» What you should do
Read through the entries below and copy each line where "Ahora" turns up.

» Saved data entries
===

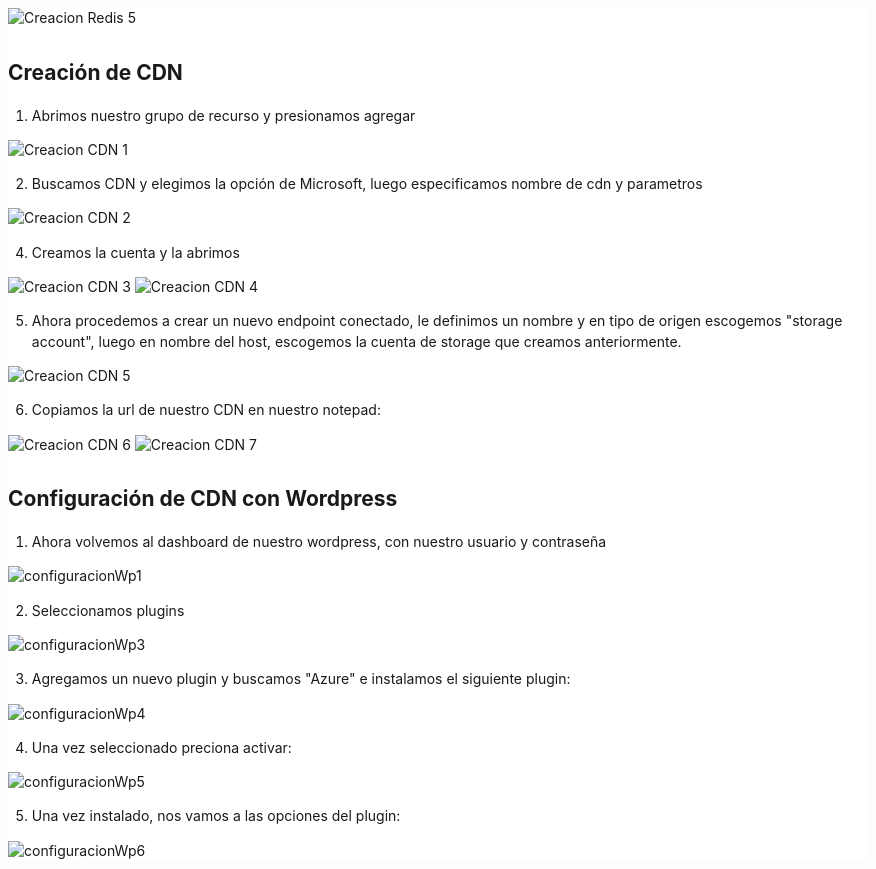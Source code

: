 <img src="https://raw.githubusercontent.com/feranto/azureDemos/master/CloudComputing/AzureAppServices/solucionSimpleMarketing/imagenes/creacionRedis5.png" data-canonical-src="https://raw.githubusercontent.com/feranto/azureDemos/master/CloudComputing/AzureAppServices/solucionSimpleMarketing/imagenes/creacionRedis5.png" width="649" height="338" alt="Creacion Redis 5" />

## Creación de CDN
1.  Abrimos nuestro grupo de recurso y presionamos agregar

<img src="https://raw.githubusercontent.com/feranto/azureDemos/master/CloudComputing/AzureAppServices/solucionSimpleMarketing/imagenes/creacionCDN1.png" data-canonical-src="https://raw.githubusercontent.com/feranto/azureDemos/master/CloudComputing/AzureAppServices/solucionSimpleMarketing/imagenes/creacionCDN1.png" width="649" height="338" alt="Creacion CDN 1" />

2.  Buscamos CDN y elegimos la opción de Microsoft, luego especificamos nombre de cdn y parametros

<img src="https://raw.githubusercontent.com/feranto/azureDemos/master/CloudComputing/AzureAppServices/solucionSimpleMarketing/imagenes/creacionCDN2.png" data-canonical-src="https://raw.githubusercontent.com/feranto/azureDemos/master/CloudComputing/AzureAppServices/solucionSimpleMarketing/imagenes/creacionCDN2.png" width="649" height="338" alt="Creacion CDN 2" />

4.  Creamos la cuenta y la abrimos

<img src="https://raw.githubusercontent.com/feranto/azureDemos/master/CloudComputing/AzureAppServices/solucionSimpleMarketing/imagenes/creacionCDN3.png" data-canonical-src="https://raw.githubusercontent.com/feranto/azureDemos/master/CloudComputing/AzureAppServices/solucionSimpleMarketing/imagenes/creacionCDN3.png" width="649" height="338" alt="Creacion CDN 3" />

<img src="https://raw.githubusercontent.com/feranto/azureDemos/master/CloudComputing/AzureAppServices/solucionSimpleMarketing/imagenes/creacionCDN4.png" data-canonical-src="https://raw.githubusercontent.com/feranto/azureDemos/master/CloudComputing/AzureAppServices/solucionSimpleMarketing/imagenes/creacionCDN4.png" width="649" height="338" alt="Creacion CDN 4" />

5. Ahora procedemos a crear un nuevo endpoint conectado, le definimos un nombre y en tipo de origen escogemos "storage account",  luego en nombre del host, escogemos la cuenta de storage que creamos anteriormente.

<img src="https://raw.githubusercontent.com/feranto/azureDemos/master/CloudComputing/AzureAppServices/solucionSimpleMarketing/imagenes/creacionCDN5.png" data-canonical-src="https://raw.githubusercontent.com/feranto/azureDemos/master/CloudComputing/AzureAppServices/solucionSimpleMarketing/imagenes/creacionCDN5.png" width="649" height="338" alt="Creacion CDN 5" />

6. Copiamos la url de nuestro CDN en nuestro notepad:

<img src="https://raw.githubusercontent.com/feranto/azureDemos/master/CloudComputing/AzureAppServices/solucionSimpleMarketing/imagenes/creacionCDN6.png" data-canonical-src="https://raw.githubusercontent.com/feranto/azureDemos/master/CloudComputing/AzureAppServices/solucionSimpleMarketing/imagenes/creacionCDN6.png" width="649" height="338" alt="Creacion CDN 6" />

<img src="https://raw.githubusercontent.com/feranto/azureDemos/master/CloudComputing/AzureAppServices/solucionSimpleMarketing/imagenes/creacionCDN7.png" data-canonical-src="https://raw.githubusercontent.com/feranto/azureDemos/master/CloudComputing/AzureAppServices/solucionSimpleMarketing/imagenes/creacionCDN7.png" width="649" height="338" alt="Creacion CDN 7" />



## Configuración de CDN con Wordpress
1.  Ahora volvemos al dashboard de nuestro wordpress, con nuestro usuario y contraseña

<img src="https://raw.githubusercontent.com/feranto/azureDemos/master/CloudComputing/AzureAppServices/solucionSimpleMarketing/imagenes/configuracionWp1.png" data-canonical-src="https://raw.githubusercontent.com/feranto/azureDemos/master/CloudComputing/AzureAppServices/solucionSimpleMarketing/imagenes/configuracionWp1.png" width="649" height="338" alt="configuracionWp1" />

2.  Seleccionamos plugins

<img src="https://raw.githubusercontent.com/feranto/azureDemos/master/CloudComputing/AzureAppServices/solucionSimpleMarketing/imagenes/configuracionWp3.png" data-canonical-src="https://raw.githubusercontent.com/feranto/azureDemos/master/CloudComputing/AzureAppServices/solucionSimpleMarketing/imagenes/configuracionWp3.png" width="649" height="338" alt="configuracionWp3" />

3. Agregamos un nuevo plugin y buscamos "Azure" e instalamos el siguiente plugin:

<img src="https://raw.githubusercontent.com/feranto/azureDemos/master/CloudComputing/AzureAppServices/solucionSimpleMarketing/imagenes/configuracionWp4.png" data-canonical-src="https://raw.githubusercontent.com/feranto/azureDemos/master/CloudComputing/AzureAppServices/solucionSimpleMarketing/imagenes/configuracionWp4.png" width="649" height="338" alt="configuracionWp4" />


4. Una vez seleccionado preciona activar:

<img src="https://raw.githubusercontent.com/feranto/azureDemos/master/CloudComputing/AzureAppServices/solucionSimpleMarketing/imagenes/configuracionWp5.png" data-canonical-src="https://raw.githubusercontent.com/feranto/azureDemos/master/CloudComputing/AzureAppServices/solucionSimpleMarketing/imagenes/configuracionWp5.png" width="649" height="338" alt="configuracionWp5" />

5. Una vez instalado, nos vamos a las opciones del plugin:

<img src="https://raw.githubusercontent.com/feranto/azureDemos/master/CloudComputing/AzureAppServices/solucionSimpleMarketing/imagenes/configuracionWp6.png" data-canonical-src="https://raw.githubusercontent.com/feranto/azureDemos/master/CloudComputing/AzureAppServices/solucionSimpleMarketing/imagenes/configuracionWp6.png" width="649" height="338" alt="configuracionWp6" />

===

» Response to this task
5. Ahora procedemos a crear un nuevo endpoint conectado, le definimos un nombre y en tipo de origen escogemos "storage account",  luego en nombre del host, escogemos la cuenta de storage que creamos anteriormente.
1.  Ahora volvemos al dashboard de nuestro wordpress, con nuestro usuario y contraseña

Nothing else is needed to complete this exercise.